*EXERCISE REQUIREMENTS*
Below are some entries; can you quote all of them exactly?

***** SOURCE MATERIAL *****

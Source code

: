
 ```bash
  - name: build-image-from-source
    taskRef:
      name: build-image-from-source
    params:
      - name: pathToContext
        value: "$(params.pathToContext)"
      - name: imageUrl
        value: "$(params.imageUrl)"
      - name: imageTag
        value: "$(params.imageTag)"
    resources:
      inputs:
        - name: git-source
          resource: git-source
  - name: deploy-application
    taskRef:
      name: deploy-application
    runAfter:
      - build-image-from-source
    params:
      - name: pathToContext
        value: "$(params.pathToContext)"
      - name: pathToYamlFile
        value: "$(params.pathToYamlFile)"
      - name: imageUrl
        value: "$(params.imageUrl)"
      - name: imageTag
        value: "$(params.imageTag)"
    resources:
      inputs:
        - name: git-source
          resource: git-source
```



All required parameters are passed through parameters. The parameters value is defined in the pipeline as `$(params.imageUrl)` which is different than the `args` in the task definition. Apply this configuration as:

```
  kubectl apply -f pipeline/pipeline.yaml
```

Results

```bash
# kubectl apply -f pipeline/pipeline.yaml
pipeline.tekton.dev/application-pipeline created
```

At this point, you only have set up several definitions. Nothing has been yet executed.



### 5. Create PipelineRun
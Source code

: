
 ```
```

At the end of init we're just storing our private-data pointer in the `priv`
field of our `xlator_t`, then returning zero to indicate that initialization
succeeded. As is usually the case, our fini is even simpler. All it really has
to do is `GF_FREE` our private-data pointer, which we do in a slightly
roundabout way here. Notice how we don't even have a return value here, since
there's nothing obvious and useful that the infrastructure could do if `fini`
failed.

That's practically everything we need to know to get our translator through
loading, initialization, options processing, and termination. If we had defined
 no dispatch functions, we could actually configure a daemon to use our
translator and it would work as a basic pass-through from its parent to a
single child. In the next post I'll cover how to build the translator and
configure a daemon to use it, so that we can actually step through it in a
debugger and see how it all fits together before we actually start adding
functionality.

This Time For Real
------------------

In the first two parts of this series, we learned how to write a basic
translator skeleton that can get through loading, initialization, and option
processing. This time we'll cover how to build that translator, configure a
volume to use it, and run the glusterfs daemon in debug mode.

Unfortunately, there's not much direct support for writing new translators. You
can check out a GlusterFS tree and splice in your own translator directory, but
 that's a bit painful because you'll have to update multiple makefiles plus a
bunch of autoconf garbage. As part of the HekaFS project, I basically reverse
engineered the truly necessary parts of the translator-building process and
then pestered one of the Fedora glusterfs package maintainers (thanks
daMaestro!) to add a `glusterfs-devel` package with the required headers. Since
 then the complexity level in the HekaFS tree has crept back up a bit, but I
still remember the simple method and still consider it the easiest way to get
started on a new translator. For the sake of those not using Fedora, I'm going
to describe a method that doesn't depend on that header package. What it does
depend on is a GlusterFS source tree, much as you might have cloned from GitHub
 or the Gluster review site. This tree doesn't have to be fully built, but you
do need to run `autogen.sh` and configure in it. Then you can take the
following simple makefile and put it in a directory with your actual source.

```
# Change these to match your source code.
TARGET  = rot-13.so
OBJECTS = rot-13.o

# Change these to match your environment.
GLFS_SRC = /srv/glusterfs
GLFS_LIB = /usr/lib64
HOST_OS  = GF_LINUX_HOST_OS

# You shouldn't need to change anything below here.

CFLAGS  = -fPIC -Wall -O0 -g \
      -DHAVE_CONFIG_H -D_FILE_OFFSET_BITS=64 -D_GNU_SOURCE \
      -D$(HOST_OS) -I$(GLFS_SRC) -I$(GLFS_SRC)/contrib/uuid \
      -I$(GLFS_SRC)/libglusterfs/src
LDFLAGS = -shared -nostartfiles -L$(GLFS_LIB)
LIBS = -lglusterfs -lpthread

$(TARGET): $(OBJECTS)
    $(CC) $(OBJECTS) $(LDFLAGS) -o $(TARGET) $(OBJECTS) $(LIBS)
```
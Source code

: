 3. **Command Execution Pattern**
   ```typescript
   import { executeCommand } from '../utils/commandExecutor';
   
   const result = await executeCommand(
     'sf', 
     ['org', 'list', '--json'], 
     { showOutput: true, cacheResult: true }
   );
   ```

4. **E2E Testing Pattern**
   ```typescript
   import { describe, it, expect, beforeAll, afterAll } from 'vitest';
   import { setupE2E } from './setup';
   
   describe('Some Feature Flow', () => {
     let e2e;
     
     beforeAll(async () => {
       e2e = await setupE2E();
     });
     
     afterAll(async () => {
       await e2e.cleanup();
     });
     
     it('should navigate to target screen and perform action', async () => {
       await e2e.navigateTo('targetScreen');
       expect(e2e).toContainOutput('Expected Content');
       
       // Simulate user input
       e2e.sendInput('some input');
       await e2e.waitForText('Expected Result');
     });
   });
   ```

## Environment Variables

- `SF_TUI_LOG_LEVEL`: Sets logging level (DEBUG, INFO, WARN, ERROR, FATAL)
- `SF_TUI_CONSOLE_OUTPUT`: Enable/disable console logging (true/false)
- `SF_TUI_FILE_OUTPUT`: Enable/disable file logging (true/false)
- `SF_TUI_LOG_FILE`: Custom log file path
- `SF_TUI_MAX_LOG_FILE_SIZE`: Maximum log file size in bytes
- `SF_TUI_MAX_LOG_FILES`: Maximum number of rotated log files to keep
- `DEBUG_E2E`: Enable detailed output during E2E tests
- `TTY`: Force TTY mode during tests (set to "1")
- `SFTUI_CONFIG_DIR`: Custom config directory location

*****

*ANSWER TO THE EXERCISE*
Source code

:
 ```bash
  - name: build-image-from-source
    taskRef:
      name: build-image-from-source
    params:
      - name: pathToContext
        value: "$(params.pathToContext)"
      - name: imageUrl
        value: "$(params.imageUrl)"
      - name: imageTag
        value: "$(params.imageTag)"
    resources:
      inputs:
        - name: git-source
          resource: git-source
  - name: deploy-application
    taskRef:
      name: deploy-application
    runAfter:
      - build-image-from-source
    params:
      - name: pathToContext
        value: "$(params.pathToContext)"
      - name: pathToYamlFile
        value: "$(params.pathToYamlFile)"
      - name: imageUrl
        value: "$(params.imageUrl)"
      - name: imageTag
        value: "$(params.imageTag)"
    resources:
      inputs:
        - name: git-source
          resource: git-source
```



All required parameters are passed through parameters. The parameters value is defined in the pipeline as `$(params.imageUrl)` which is different than the `args` in the task definition. Apply this configuration as:

```
  kubectl apply -f pipeline/pipeline.yaml
```

Results

```bash
# kubectl apply -f pipeline/pipeline.yaml
pipeline.tekton.dev/application-pipeline created
```

At this point, you only have set up several definitions. Nothing has been yet executed.



### 5. Create PipelineRun
Source code

:
 ```
```

At the end of init we're just storing our private-data pointer in the `priv`
field of our `xlator_t`, then returning zero to indicate that initialization
succeeded. As is usually the case, our fini is even simpler. All it really has
to do is `GF_FREE` our private-data pointer, which we do in a slightly
roundabout way here. Notice how we don't even have a return value here, since
there's nothing obvious and useful that the infrastructure could do if `fini`
failed.

That's practically everything we need to know to get our translator through
loading, initialization, options processing, and termination. If we had defined
 no dispatch functions, we could actually configure a daemon to use our
translator and it would work as a basic pass-through from its parent to a
single child. In the next post I'll cover how to build the translator and
configure a daemon to use it, so that we can actually step through it in a
debugger and see how it all fits together before we actually start adding
functionality.

This Time For Real
------------------

In the first two parts of this series, we learned how to write a basic
translator skeleton that can get through loading, initialization, and option
processing. This time we'll cover how to build that translator, configure a
volume to use it, and run the glusterfs daemon in debug mode.

Unfortunately, there's not much direct support for writing new translators. You
can check out a GlusterFS tree and splice in your own translator directory, but
 that's a bit painful because you'll have to update multiple makefiles plus a
bunch of autoconf garbage. As part of the HekaFS project, I basically reverse
engineered the truly necessary parts of the translator-building process and
then pestered one of the Fedora glusterfs package maintainers (thanks
daMaestro!) to add a `glusterfs-devel` package with the required headers. Since
 then the complexity level in the HekaFS tree has crept back up a bit, but I
still remember the simple method and still consider it the easiest way to get
started on a new translator. For the sake of those not using Fedora, I'm going
to describe a method that doesn't depend on that header package. What it does
depend on is a GlusterFS source tree, much as you might have cloned from GitHub
 or the Gluster review site. This tree doesn't have to be fully built, but you
do need to run `autogen.sh` and configure in it. Then you can take the
following simple makefile and put it in a directory with your actual source.

```
# Change these to match your source code.
TARGET  = rot-13.so
OBJECTS = rot-13.o

# Change these to match your environment.
GLFS_SRC = /srv/glusterfs
GLFS_LIB = /usr/lib64
HOST_OS  = GF_LINUX_HOST_OS

# You shouldn't need to change anything below here.

CFLAGS  = -fPIC -Wall -O0 -g \
      -DHAVE_CONFIG_H -D_FILE_OFFSET_BITS=64 -D_GNU_SOURCE \
      -D$(HOST_OS) -I$(GLFS_SRC) -I$(GLFS_SRC)/contrib/uuid \
      -I$(GLFS_SRC)/libglusterfs/src
LDFLAGS = -shared -nostartfiles -L$(GLFS_LIB)
LIBS = -lglusterfs -lpthread

$(TARGET): $(OBJECTS)
    $(CC) $(OBJECTS) $(LDFLAGS) -o $(TARGET) $(OBJECTS) $(LIBS)
```
Source code

: 3. **Command Execution Pattern**
   ```typescript
   import { executeCommand } from '../utils/commandExecutor';
   
   const result = await executeCommand(
     'sf', 
     ['org', 'list', '--json'], 
     { showOutput: true, cacheResult: true }
   );
   ```

4. **E2E Testing Pattern**
   ```typescript
   import { describe, it, expect, beforeAll, afterAll } from 'vitest';
   import { setupE2E } from './setup';
   
   describe('Some Feature Flow', () => {
     let e2e;
     
     beforeAll(async () => {
       e2e = await setupE2E();
     });
     
     afterAll(async () => {
       await e2e.cleanup();
     });
     
     it('should navigate to target screen and perform action', async () => {
       await e2e.navigateTo('targetScreen');
       expect(e2e).toContainOutput('Expected Content');
       
       // Simulate user input
       e2e.sendInput('some input');
       await e2e.waitForText('Expected Result');
     });
   });
   ```

## Environment Variables

- `SF_TUI_LOG_LEVEL`: Sets logging level (DEBUG, INFO, WARN, ERROR, FATAL)
- `SF_TUI_CONSOLE_OUTPUT`: Enable/disable console logging (true/false)
- `SF_TUI_FILE_OUTPUT`: Enable/disable file logging (true/false)
- `SF_TUI_LOG_FILE`: Custom log file path
- `SF_TUI_MAX_LOG_FILE_SIZE`: Maximum log file size in bytes
- `SF_TUI_MAX_LOG_FILES`: Maximum number of rotated log files to keep
- `DEBUG_E2E`: Enable detailed output during E2E tests
- `TTY`: Force TTY mode during tests (set to "1")
- `SFTUI_CONFIG_DIR`: Custom config directory location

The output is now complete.